=== The input ===

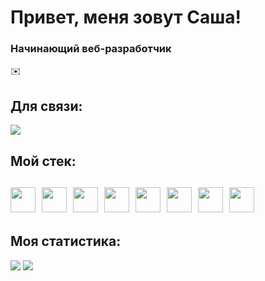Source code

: <div>
  <h1>Привет, меня зовут Саша!</h1>
  <h3>Начинающий веб-разработчик</h3>
</div>

:envelope:<h2>Для связи:</h2>
<div id="socials">
  <a href="https://t.me/alexskhnv">
    <img src="https://img.shields.io/badge/Telegram-blue?style=for-the-badge&logo=telegram&logoColor=white">
  </a>
</div>

<h2>Мой стек:<h2/>
<img src="https://cdn.jsdelivr.net/gh/devicons/devicon/icons/javascript/javascript-plain.svg" width="40" height="40" />&nbsp;
<img src="https://cdn.jsdelivr.net/gh/devicons/devicon/icons/html5/html5-original-wordmark.svg"  width="40" height="40" />&nbsp;
<img src="https://cdn.jsdelivr.net/gh/devicons/devicon/icons/css3/css3-original-wordmark.svg"  width="40" height="40" />&nbsp;
<img src="https://cdn.jsdelivr.net/gh/devicons/devicon/icons/react/react-original-wordmark.svg" width="40" height="40"  />&nbsp;
<img src="https://cdn.jsdelivr.net/gh/devicons/devicon/icons/mongodb/mongodb-original-wordmark.svg"  width="40" height="40" />&nbsp;
<img src="https://cdn.jsdelivr.net/gh/devicons/devicon/icons/express/express-original.svg" width="40" height="40"  />&nbsp;
<img src="https://cdn.jsdelivr.net/gh/devicons/devicon/icons/nodejs/nodejs-original.svg"  width="40" height="40" />&nbsp;
<img src="https://cdn.jsdelivr.net/gh/devicons/devicon/icons/git/git-original.svg" width="40" height="40"/>&nbsp;

<h2>Моя статистика:</h2>
<div>
  <img src="http://github-profile-summary-cards.vercel.app/api/cards/repos-per-language?username=SushaIvanova&theme=default" />
  <img src="http://github-profile-summary-cards.vercel.app/api/cards/stats?username=SushaIvanova&theme=default" />
</div>

<!--

Here are some ideas to get you started:

- 🔭 I’m currently working on ...
- 🌱 I’m currently learning ...
- 👯 I’m looking to collaborate on ...
- 🤔 I’m looking for help with ...
- 💬 Ask me about ...
- 📫 How to reach me: ...
- 😄 Pronouns: ...
- ⚡ Fun fact: ...
-->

===

Exercise: A complete answer lists each line of the data that holds the word "cards".

Answer for this exercise:
  <img src="http://github-profile-summary-cards.vercel.app/api/cards/repos-per-language?username=SushaIvanova&theme=default" />
  <img src="http://github-profile-summary-cards.vercel.app/api/cards/stats?username=SushaIvanova&theme=default" />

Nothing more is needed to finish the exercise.